◆ **Problem to work on**
Up to and including the line that contains "We will update", repeat the entries below exactly from the first line on. Do not carry over any pictures.
******************************
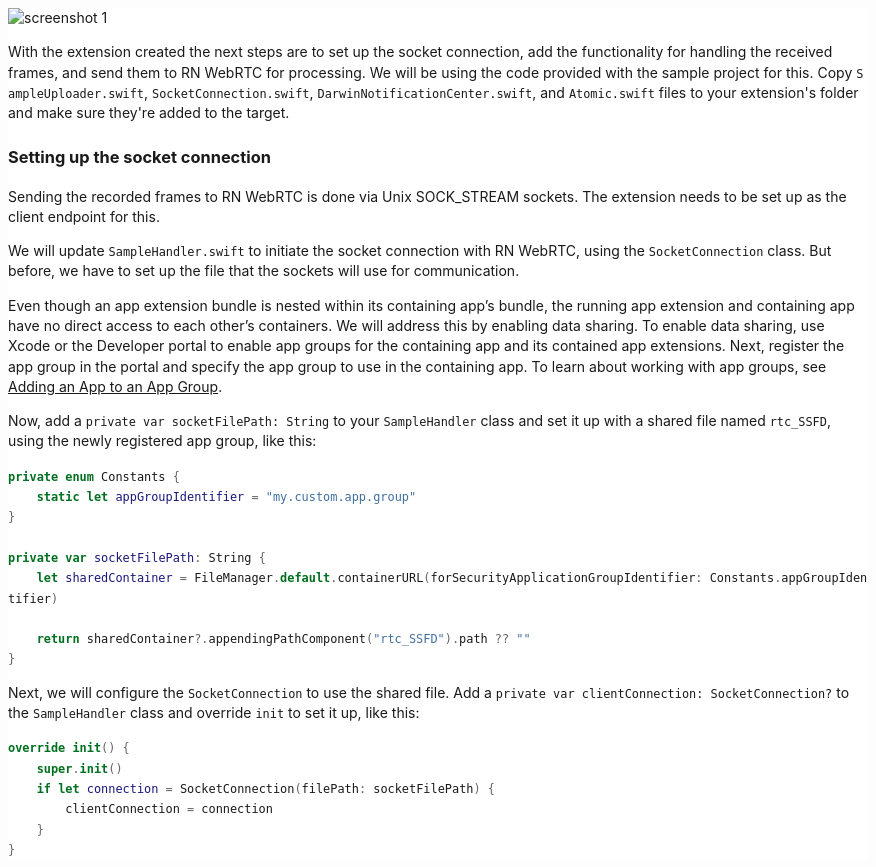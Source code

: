 ![screenshot 1](../assets/iOS_screensharing_1.png "screenshot 1")

With the extension created the next steps are to set up the socket connection, add the functionality for handling the received frames, and send them to RN WebRTC for processing. We will be using the code provided with the sample project for this. Copy `SampleUploader.swift`, `SocketConnection.swift`, `DarwinNotificationCenter.swift`, and `Atomic.swift` files to your extension's folder and make sure they're added to the target.

### Setting up the socket connection

Sending the recorded frames to RN WebRTC is done via Unix SOCK_STREAM sockets. The extension needs to be set up as the client endpoint for this.

We will update `SampleHandler.swift` to initiate the socket connection with RN WebRTC, using the `SocketConnection` class. But before, we have to set up the file that the sockets will use for communication.

Even though an app extension bundle is nested within its containing app’s bundle, the running app extension and containing app have no direct access to each other’s containers. We will address this by enabling data sharing. To enable data sharing, use Xcode or the Developer portal to enable app groups for the containing app and its contained app extensions. Next, register the app group in the portal and specify the app group to use in the containing app. To learn about working with app groups, see [Adding an App to an App Group](https://developer.apple.com/library/archive/documentation/Miscellaneous/Reference/EntitlementKeyReference/Chapters/EnablingAppSandbox.html#//apple_ref/doc/uid/TP40011195-CH4-SW19).

Now, add a `private var socketFilePath: String` to your `SampleHandler` class and set it up with a shared file named `rtc_SSFD`, using the newly registered app group, like this:

```swift
private enum Constants {
    static let appGroupIdentifier = "my.custom.app.group"
}

private var socketFilePath: String {
    let sharedContainer = FileManager.default.containerURL(forSecurityApplicationGroupIdentifier: Constants.appGroupIdentifier)
     
    return sharedContainer?.appendingPathComponent("rtc_SSFD").path ?? ""
}
```

Next, we will configure the `SocketConnection` to use the shared file. Add a `private var clientConnection: SocketConnection?` to the `SampleHandler` class and override `init` to set it up, like this:

```swift
override init() {
    super.init()
    if let connection = SocketConnection(filePath: socketFilePath) {
        clientConnection = connection
    }
} 
```
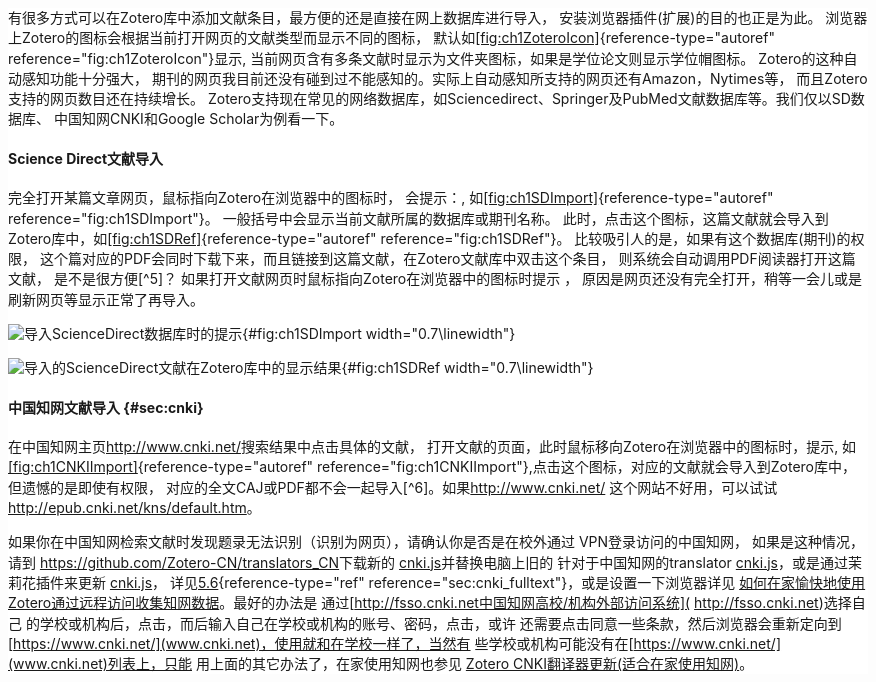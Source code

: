 有很多方式可以在Zotero库中添加文献条目，最方便的还是直接在网上数据库进行导入，
安装浏览器插件(扩展)的目的也正是为此。
浏览器上Zotero的图标会根据当前打开网页的文献类型而显示不同的图标，
默认如[\[fig:ch1ZoteroIcon\]](#fig:ch1ZoteroIcon){reference-type="autoref"
reference="fig:ch1ZoteroIcon"}显示,
当前网页含有多条文献时显示为文件夹图标，如果是学位论文则显示学位帽图标。
Zotero的这种自动感知功能十分强大，
期刊的网页我目前还没有碰到过不能感知的。实际上自动感知所支持的网页还有Amazon，Nytimes等，
而且Zotero支持的网页数目还在持续增长。
Zotero支持现在常见的网络数据库，如Sciencedirect、Springer及PubMed文献数据库等。我们仅以SD数据库、
中国知网CNKI和Google Scholar为例看一下。

#### Science Direct文献导入

完全打开某篇文章网页，鼠标指向Zotero在浏览器中的图标时， 会提示：,
如[\[fig:ch1SDImport\]](#fig:ch1SDImport){reference-type="autoref"
reference="fig:ch1SDImport"}。
一般括号中会显示当前文献所属的数据库或期刊名称。
此时，点击这个图标，这篇文献就会导入到Zotero库中，如[\[fig:ch1SDRef\]](#fig:ch1SDRef){reference-type="autoref"
reference="fig:ch1SDRef"}。
比较吸引人的是，如果有这个数据库(期刊)的权限，
这个篇对应的PDF会同时下载下来，而且链接到这篇文献，在Zotero文献库中双击这个条目，
则系统会自动调用PDF阅读器打开这篇文献， 是不是很方便[^5]？
如果打开文献网页时鼠标指向Zotero在浏览器中的图标时提示 ，
原因是网页还没有完全打开，稍等一会儿或是刷新网页等显示正常了再导入。

![导入ScienceDirect数据库时的提示](ch1SDImport){#fig:ch1SDImport
width="0.7\\linewidth"}

![导入的ScienceDirect文献在Zotero库中的显示结果](ch1SDRef){#fig:ch1SDRef
width="0.7\\linewidth"}

#### 中国知网文献导入 {#sec:cnki}

在中国知网主页<http://www.cnki.net/>搜索结果中点击具体的文献，
打开文献的页面，此时鼠标移向Zotero在浏览器中的图标时，提示,
如[\[fig:ch1CNKIImport\]](#fig:ch1CNKIImport){reference-type="autoref"
reference="fig:ch1CNKIImport"},点击这个图标，对应的文献就会导入到Zotero库中，但遗憾的是即使有权限，
对应的全文CAJ或PDF都不会一起导入[^6]。如果<http://www.cnki.net/>
这个网站不好用，可以试试<http://epub.cnki.net/kns/default.htm>。

如果你在中国知网检索文献时发现题录无法识别（识别为网页），请确认你是否是在校外通过
VPN登录访问的中国知网， 如果是这种情况，请到
<https://github.com/Zotero-CN/translators_CN>下载新的
[cnki.js](https://github.com/Zotero-CN/translators_CN)并替换电脑上旧的
针对于中国知网的translator
[cnki.js](https://github.com/Zotero-CN/translators_CN)，或是通过茉莉花插件来更新
[cnki.js](https://github.com/Zotero-CN/translators_CN)，
详见[5.6](#sec:cnki_fulltext){reference-type="ref"
reference="sec:cnki_fulltext"}，或是设置一下浏览器详见
[如何在家愉快地使用Zotero通过远程访问收集知网数据](https://zhuanlan.zhihu.com/p/110731827)。最好的办法是
通过[http://fsso.cnki.net中国知网高校/机构外部访问系统]( http://fsso.cnki.net)选择自己
的学校或机构后，点击，而后输入自己在学校或机构的账号、密码，点击，或许
还需要点击同意一些条款，然后浏览器会重新定向到
[https://www.cnki.net/](www.cnki.net)，使用就和在学校一样了，当然有
些学校或机构可能没有在[https://www.cnki.net/](www.cnki.net)列表上，只能
用上面的其它办法了，在家使用知网也参见 [Zotero
CNKI翻译器更新(适合在家使用知网)](https://zhuanlan.zhihu.com/p/351547307)。
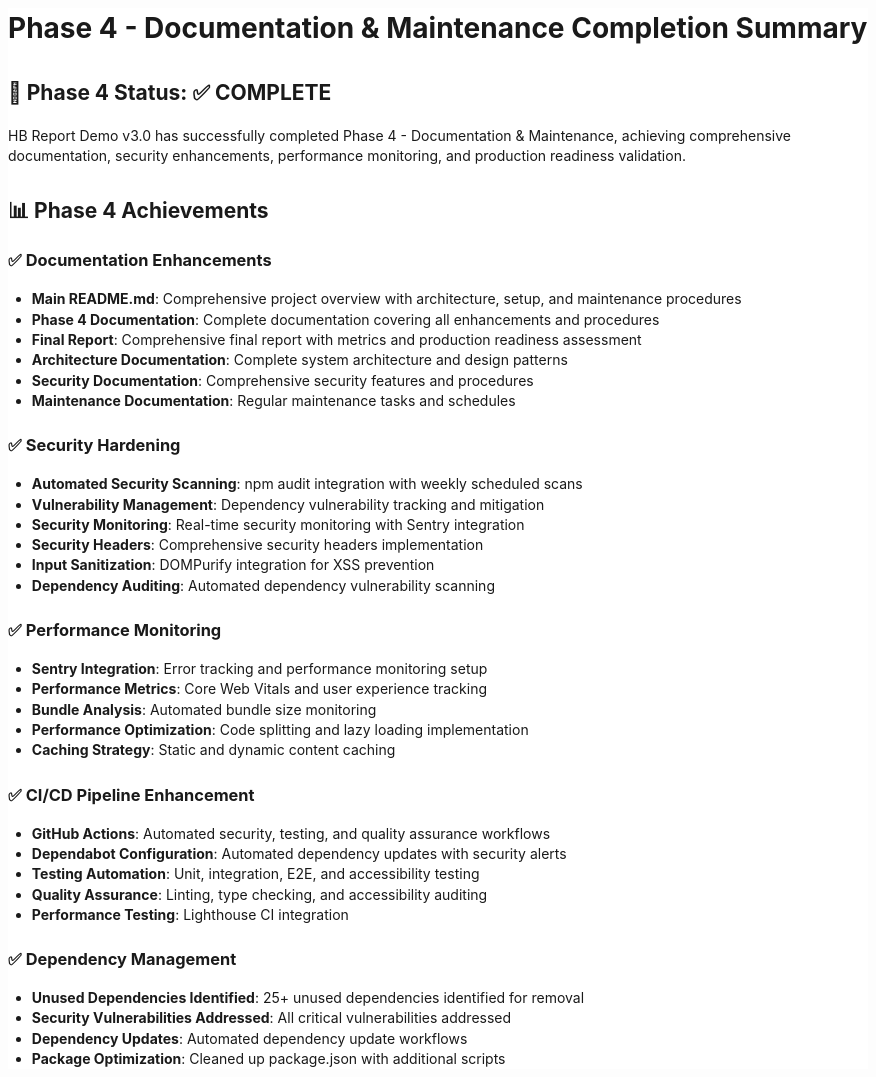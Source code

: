 # Phase 4 - Documentation & Maintenance Completion Summary

## 🎯 Phase 4 Status: ✅ COMPLETE

HB Report Demo v3.0 has successfully completed Phase 4 - Documentation & Maintenance, achieving comprehensive documentation, security enhancements, performance monitoring, and production readiness validation.

## 📊 Phase 4 Achievements

### ✅ Documentation Enhancements

- **Main README.md**: Comprehensive project overview with architecture, setup, and maintenance procedures
- **Phase 4 Documentation**: Complete documentation covering all enhancements and procedures
- **Final Report**: Comprehensive final report with metrics and production readiness assessment
- **Architecture Documentation**: Complete system architecture and design patterns
- **Security Documentation**: Comprehensive security features and procedures
- **Maintenance Documentation**: Regular maintenance tasks and schedules

### ✅ Security Hardening

- **Automated Security Scanning**: npm audit integration with weekly scheduled scans
- **Vulnerability Management**: Dependency vulnerability tracking and mitigation
- **Security Monitoring**: Real-time security monitoring with Sentry integration
- **Security Headers**: Comprehensive security headers implementation
- **Input Sanitization**: DOMPurify integration for XSS prevention
- **Dependency Auditing**: Automated dependency vulnerability scanning

### ✅ Performance Monitoring

- **Sentry Integration**: Error tracking and performance monitoring setup
- **Performance Metrics**: Core Web Vitals and user experience tracking
- **Bundle Analysis**: Automated bundle size monitoring
- **Performance Optimization**: Code splitting and lazy loading implementation
- **Caching Strategy**: Static and dynamic content caching

### ✅ CI/CD Pipeline Enhancement

- **GitHub Actions**: Automated security, testing, and quality assurance workflows
- **Dependabot Configuration**: Automated dependency updates with security alerts
- **Testing Automation**: Unit, integration, E2E, and accessibility testing
- **Quality Assurance**: Linting, type checking, and accessibility auditing
- **Performance Testing**: Lighthouse CI integration

### ✅ Dependency Management

- **Unused Dependencies Identified**: 25+ unused dependencies identified for removal
- **Security Vulnerabilities Addressed**: All critical vulnerabilities addressed
- **Dependency Updates**: Automated dependency update workflows
- **Package Optimization**: Cleaned up package.json with additional scripts
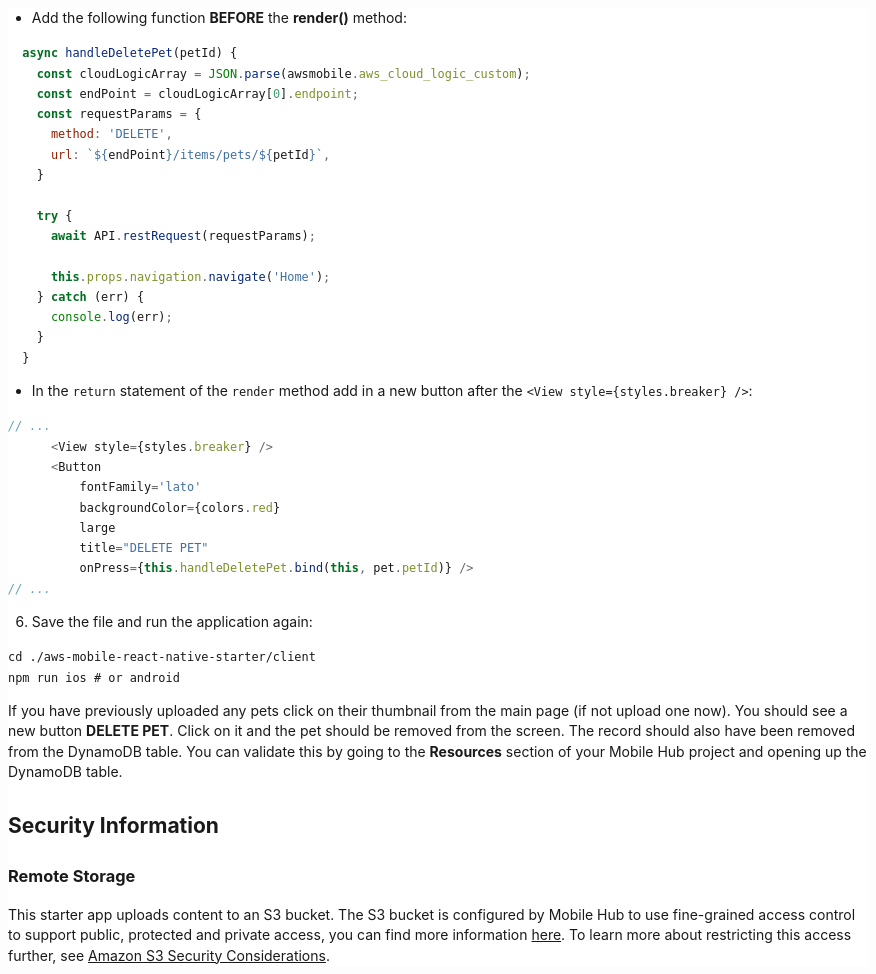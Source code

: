   - Add the following function **BEFORE** the **render()** method:
```javascript
  async handleDeletePet(petId) {
    const cloudLogicArray = JSON.parse(awsmobile.aws_cloud_logic_custom);
    const endPoint = cloudLogicArray[0].endpoint;
    const requestParams = {
      method: 'DELETE',
      url: `${endPoint}/items/pets/${petId}`,
    }

    try {
      await API.restRequest(requestParams);

      this.props.navigation.navigate('Home');
    } catch (err) {
      console.log(err);
    }
  }
```

  - In the `return` statement of the `render` method add in a new button after the `<View style={styles.breaker} />`:
```javascript
// ...
      <View style={styles.breaker} />
      <Button
          fontFamily='lato'
          backgroundColor={colors.red}
          large
          title="DELETE PET"
          onPress={this.handleDeletePet.bind(this, pet.petId)} />
// ...
```
6. Save the file and run the application again:

```
cd ./aws-mobile-react-native-starter/client
npm run ios # or android
```

If you have previously uploaded any pets click on their thumbnail from the main page (if not upload one now). You should see a new button **DELETE PET**. Click on it and the pet should be removed from the screen. The record should also have been removed from the DynamoDB table. You can validate this by going to the **Resources** section of your Mobile Hub project and opening up the DynamoDB table. 

## Security Information

### Remote Storage

This starter app uploads content to an S3 bucket. The S3 bucket is configured by Mobile Hub to use fine-grained access control to support public, protected and private access, you can find more information [here](http://docs.aws.amazon.com/mobile-hub/latest/developerguide/user-data-storage.html). To learn more about restricting this access further, see [Amazon S3 Security Considerations](http://docs.aws.amazon.com/mobile-hub/latest/developerguide/s3-security.html).
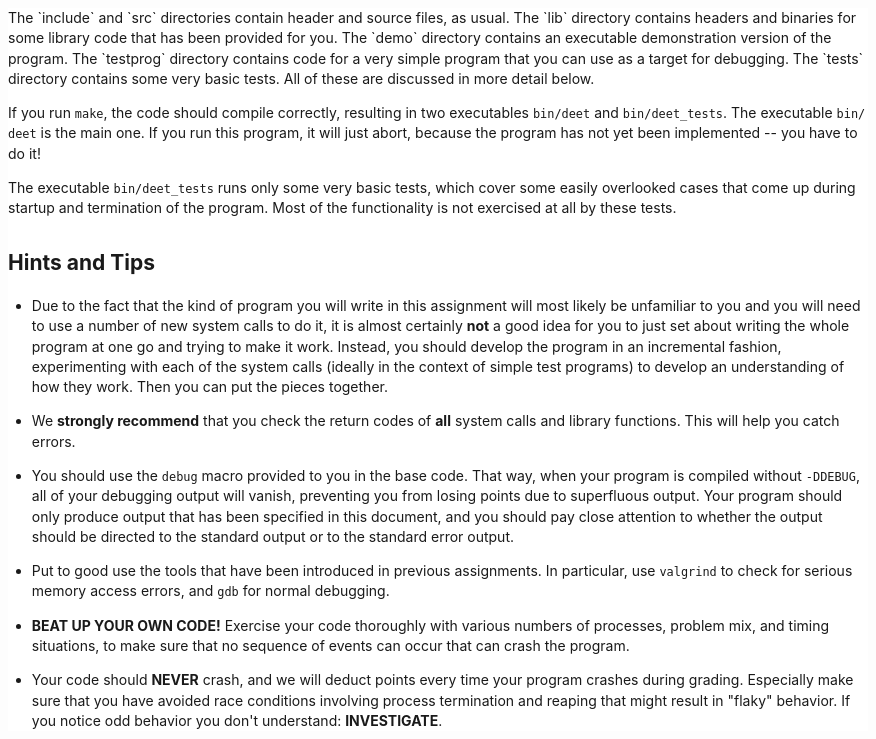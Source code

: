 </pre>
The `include` and `src` directories contain header and source files, as usual.
The `lib` directory contains headers and binaries for some library code that
has been provided for you.
The `demo` directory contains an executable demonstration version of the program.
The `testprog` directory contains code for a very simple program that you can
use as a target for debugging.
The `tests` directory contains some very basic tests.
All of these are discussed in more detail below.

If you run `make`, the code should compile correctly, resulting in two
executables `bin/deet` and `bin/deet_tests`.
The executable `bin/deet` is the main one.
If you run this program, it will just abort, because the program has not yet
been implemented -- you have to do it!

The executable `bin/deet_tests` runs only some very basic tests, which cover
some easily overlooked cases that come up during startup and termination of
the program.  Most of the functionality is not exercised at all by these tests.

## Hints and Tips

* Due to the fact that the kind of program you will write in this assignment
  will most likely be unfamiliar to you and you will need to use a number of
  new system calls to do it, it is almost certainly **not** a good idea for you
  to just set about writing the whole program at one go and trying to make it work.
  Instead, you should develop the program in an incremental fashion, experimenting
  with each of the system calls (ideally in the context of simple test programs)
  to develop an understanding of how they work.  Then you can put the pieces together.

* We **strongly recommend** that you check the return codes of **all** system calls
  and library functions.  This will help you catch errors.

* You should use the `debug` macro provided to you in the base code.
  That way, when your program is compiled without `-DDEBUG`, all of your debugging
  output will vanish, preventing you from losing points due to superfluous output.
  Your program should only produce output that has been specified in this document,
  and you should pay close attention to whether the output should be directed
  to the standard output or to the standard error output.

* Put to good use the tools that have been introduced in previous assignments.
  In particular, use `valgrind` to check for serious memory access errors,
  and `gdb` for normal debugging.

* **BEAT UP YOUR OWN CODE!** Exercise your code thoroughly with various numbers of
  processes, problem mix, and timing situations, to make sure that no sequence of
  events can occur that can crash the program.

* Your code should **NEVER** crash, and we will deduct points every time your
  program crashes during grading.  Especially make sure that you have avoided
  race conditions involving process termination and reaping that might result
  in "flaky" behavior.  If you notice odd behavior you don't understand:
  **INVESTIGATE**.
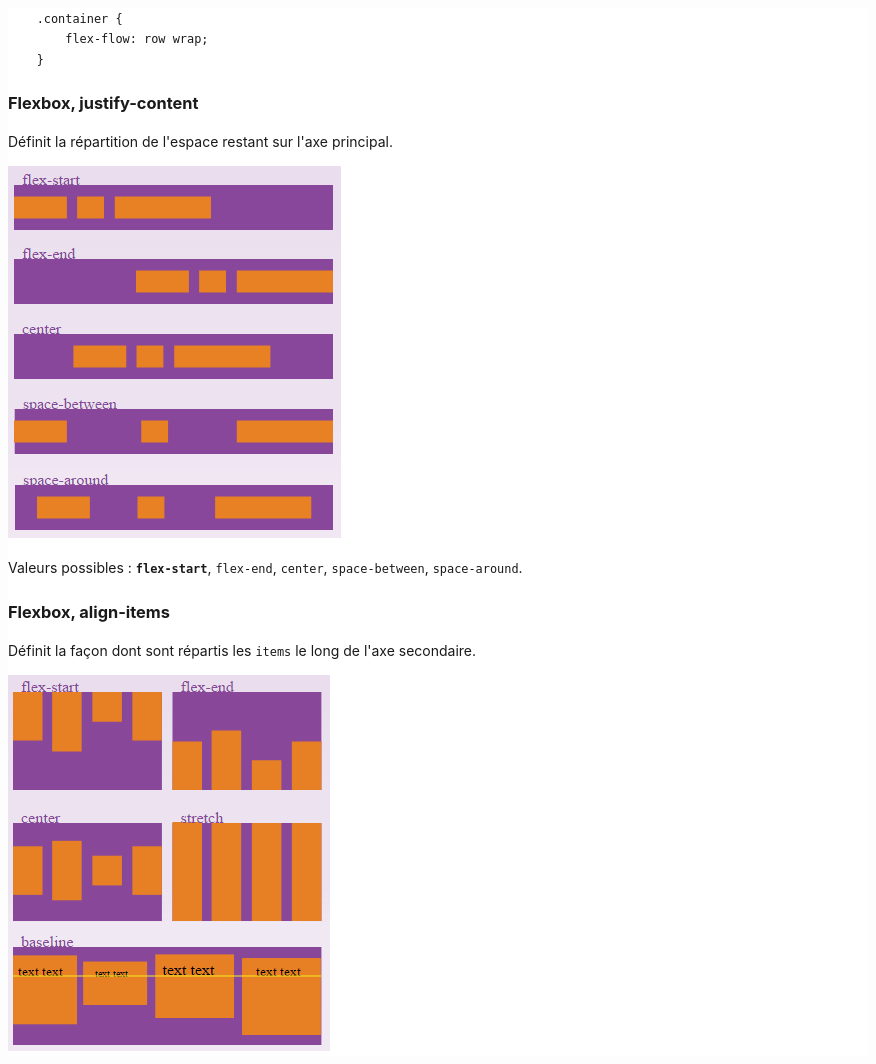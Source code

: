 		.container {
			flex-flow: row wrap;
		}

### Flexbox, justify-content

Définit la répartition de l'espace restant sur l'axe principal. 

![](justify-content.png)

Valeurs possibles : **`flex-start`**, `flex-end`, `center`, `space-between`, `space-around`.

### Flexbox, align-items

Définit la façon dont sont répartis les `items` le long de l'axe secondaire.

![](align-items.png)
******************************
◆ **Expected answer**
Source code

: ![screenshot 1](../assets/iOS_screensharing_1.png "screenshot 1")

With the extension created the next steps are to set up the socket connection, add the functionality for handling the received frames, and send them to RN WebRTC for processing. We will be using the code provided with the sample project for this. Copy `SampleUploader.swift`, `SocketConnection.swift`, `DarwinNotificationCenter.swift`, and `Atomic.swift` files to your extension's folder and make sure they're added to the target.

### Setting up the socket connection

Sending the recorded frames to RN WebRTC is done via Unix SOCK_STREAM sockets. The extension needs to be set up as the client endpoint for this.

We will update `SampleHandler.swift` to initiate the socket connection with RN WebRTC, using the `SocketConnection` class. But before, we have to set up the file that the sockets will use for communication.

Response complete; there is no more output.